Newly retired U.S. Sen. Richard Shelby achieved national prominence for bringing earmarked funds to Alabama. “In the game of earmarks, Shelby has no peers,” “Roll Call” once said of the senator. Empowered by his position as the ranking Republican on the Senate Appropriations Committee, Shelby led all members of Congress in earmarked funds the last two years, finishing his Senate service with $666 million in December’s appropriations bill.

Many would argue that earmarks undermine fiscal conservatism, waste tax dollars, and bankrupt our nation. But I believe that such arguments—particularly the one about earmarks preventing fiscal conservatism—must rely on hypocrisy.  

For starters, December’s appropriations bill included $15 billion in earmarks. This was less than one percent of the $1.7 trillion appropriated, near the long-term average. Thus, it seems apparent that earmarks have largely not produced America’s $31 trillion national debt and bankrupted our nation.

A prominent earmarker such as Shelby can support fiscal conservatism without hypocrisy. Earmarking is a classic prisoner’s dilemma game like the one states use in targeting incentives to attract businesses. Big spenders typically engage in extensive logrolling, voting for each other’s earmarks. Sen. Shelby could not refrain other members of Congress from pursuing earmarks even if he himself stopped doing so. A legislator could reasonably say, “as long as this is allowed, I will pursue a share.”

Whether earmarking allocates tax dollars poorly is unclear. Politics, banking, and charity all involve people asking others for financing. We must carefully examine the details to detect differences. For this, we turn to economist Milton Friedman.

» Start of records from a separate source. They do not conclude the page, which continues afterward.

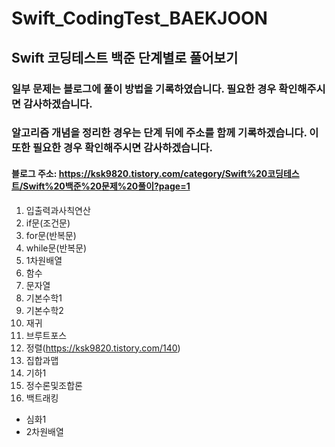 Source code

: # Swift_CodingTest_BAEKJOON

## Swift 코딩테스트 백준 단계별로 풀어보기
### 일부 문제는 블로그에 풀이 방법을 기록하였습니다. 필요한 경우 확인해주시면 감사하겠습니다.
### 알고리즘 개념을 정리한 경우는 단계 뒤에 주소를 함께 기록하겠습니다. 이 또한 필요한 경우 확인해주시면 감사하겠습니다.
#### 블로그 주소: https://ksk9820.tistory.com/category/Swift%20코딩테스트/Swift%20백준%20문제%20풀이?page=1

1. 입출력과사칙연산
2. if문(조건문)
3. for문(반복문)
4. while문(반복문)
5. 1차원배열
6. 함수
7. 문자열
8. 기본수학1
9. 기본수학2
10. 재귀
11. 브루트포스
12. 정렬(https://ksk9820.tistory.com/140)
13. 집합과맵
14. 기하1
15. 정수론및조합론
16. 백트래킹


- 심화1
- 2차원배열
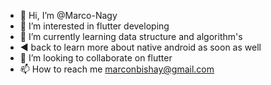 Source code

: - 👋 Hi, I’m @Marco-Nagy
- 👀 I’m interested in flutter developing
- 🌱 I’m currently learning data structure and algorithm's
- ◀️ back to learn more about native android as soon as well
- 💞️ I’m looking to collaborate on flutter
- 📫 How to reach me marconbishay@gmail.com

<!---
Marco-Nagy/Marco-Nagy is a ✨ special ✨ repository because its `README.md` (this file) appears on your GitHub profile.
You can click the Preview link to take a look at your changes.
--->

Friedman suggests that there are two relevant considerations in spending. The first is whether someone spends their own money or someone else’s, while the second is whether a person spends for themselves or someone else. In government, politicians spend taxpayers’ money on others. Friedman implies that this the worst combination, for decision-makers will not fear wasting others’ money and will be unconcerned about the quality of what they purchase.

But is earmarked spending worse than regular appropriation spending? With earmarks, one representative decides a project is worthy and champions it. Alternatives to earmarking include congressional committees allocating funds or bureaucrats spending an appropriated budget. Bureaucratic committees naturally have predictable biases. One might ask whether bureaucrats in the Department of Health and Human Services would have spent the $76 million Shelby earmarked for the University of Alabama at Birmingham biomedical research facility better. By exercising good judgment, Shelby and his staff could easily find deserving projects bureaucrats would not fund.

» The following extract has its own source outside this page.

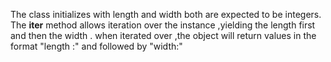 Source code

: The class initializes with length and width both are expected to be integers.
The __iter__ method allows iteration over the instance ,yielding the length first and then the width .
when iterated over ,the object will return values in the format "length :<value>" and followed by "width:<value>"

Members of Congress also rely on one another to ensure the respectability of earmarks, and a representative bringing enormous criticism on Congress will likely find her future earmarks limited. Sen. Rand Paul’s (R-KY) annual Festivus, for example, highlights Washington’s most outrageous spending. One of this year’s highlights was a $119,000 National Science Foundation grant to study if Marvel’s Thanos could snap his fingers while wearing the Infinity Gauntlet. Such potential for blowback limits congressmen from making totally ridiculous earmarks. 

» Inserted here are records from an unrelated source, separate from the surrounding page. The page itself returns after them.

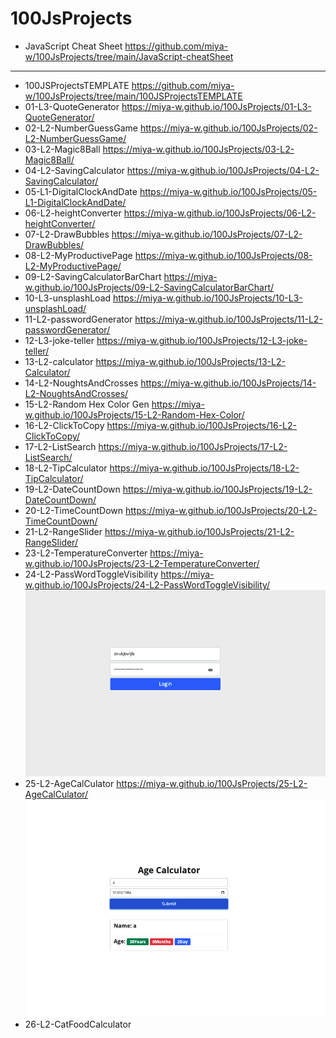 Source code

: # 100JsProjects
- JavaScript Cheat Sheet https://github.com/miya-w/100JsProjects/tree/main/JavaScript-cheatSheet
---
- 100JSProjectsTEMPLATE https://github.com/miya-w/100JsProjects/tree/main/100JSProjectsTEMPLATE
- 01-L3-QuoteGenerator https://miya-w.github.io/100JsProjects/01-L3-QuoteGenerator/
- 02-L2-NumberGuessGame https://miya-w.github.io/100JsProjects/02-L2-NumberGuessGame/
- 03-L2-Magic8Ball https://miya-w.github.io/100JsProjects/03-L2-Magic8Ball/
- 04-L2-SavingCalculator https://miya-w.github.io/100JsProjects/04-L2-SavingCalculator/
- 05-L1-DigitalClockAndDate https://miya-w.github.io/100JsProjects/05-L1-DigitalClockAndDate/
- 06-L2-heightConverter  https://miya-w.github.io/100JsProjects/06-L2-heightConverter/
- 07-L2-DrawBubbles  https://miya-w.github.io/100JsProjects/07-L2-DrawBubbles/
- 08-L2-MyProductivePage  https://miya-w.github.io/100JsProjects/08-L2-MyProductivePage/
- 09-L2-SavingCalculatorBarChart https://miya-w.github.io/100JsProjects/09-L2-SavingCalculatorBarChart/
- 10-L3-unsplashLoad https://miya-w.github.io/100JsProjects/10-L3-unsplashLoad/ 
- 11-L2-passwordGenerator https://miya-w.github.io/100JsProjects/11-L2-passwordGenerator/
- 12-L3-joke-teller https://miya-w.github.io/100JsProjects/12-L3-joke-teller/
- 13-L2-calculator https://miya-w.github.io/100JsProjects/13-L2-Calculator/
- 14-L2-NoughtsAndCrosses https://miya-w.github.io/100JsProjects/14-L2-NoughtsAndCrosses/
- 15-L2-Random Hex Color Gen https://miya-w.github.io/100JsProjects/15-L2-Random-Hex-Color/
- 16-L2-ClickToCopy https://miya-w.github.io/100JsProjects/16-L2-ClickToCopy/
- 17-L2-ListSearch https://miya-w.github.io/100JsProjects/17-L2-ListSearch/
- 18-L2-TipCalculator https://miya-w.github.io/100JsProjects/18-L2-TipCalculator/
- 19-L2-DateCountDown https://miya-w.github.io/100JsProjects/19-L2-DateCountDown/
- 20-L2-TimeCountDown https://miya-w.github.io/100JsProjects/20-L2-TimeCountDown/
- 21-L2-RangeSlider https://miya-w.github.io/100JsProjects/21-L2-RangeSlider/
- 23-L2-TemperatureConverter https://miya-w.github.io/100JsProjects/23-L2-TemperatureConverter/
- 24-L2-PassWordToggleVisibility https://miya-w.github.io/100JsProjects/24-L2-PassWordToggleVisibility/
    ![P-24](https://github.com/miya-w/100JsProjects/blob/main/24-L2-PassWordToggleVisibility/images/p24-passWordToggleVisisbility.png)
- 25-L2-AgeCalCulator https://miya-w.github.io/100JsProjects/25-L2-AgeCalCulator/
    ![p-25](https://github.com/miya-w/100JsProjects/blob/main/25-L2-AgeCalculator/images/25-AgeCalCulator.png)
- 26-L2-CatFoodCalculator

But isn’t most government spending wasteful? Perhaps, but as the late economist William Niskanen observed after 25 years in Washington, he never once saw a budget line labeled, “Waste, Fraud, and Abuse.” Almost every government project, even those Sen. Paul ridicules, produce some benefit. Benefits are ultimately subjective, and some people will likely view the most wasteful programs worthwhile. The benefits of wasteful projects do not exceed their costs.

Ending earmarks will not bring America fiscal salvation, since Congress “banned” earmarks between 2010 and 2020 (although this characterization was overstated). While spending slowed in the first years of the 2010s, I attribute this to Tea Party Republicans’ unwillingness to spend as President Obama desired more than the banning of earmarks.

Sen. Shelby’s retirement will reduce the flow of federal dollars earmarked to Alabama. Any increase in the moral authority of Alabama’s delegation to cut spending with Shelby’s retirement is unlikely to make up for our diminished earmarks. 

Daniel Sutter is the Charles G. Koch Professor of Economics with the Manuel H. Johnson Center for Political Economy at Troy University and host of Econversations on TrojanVision.  The opinions expressed in this column are the author’s and do not necessarily reflect the views of Troy University.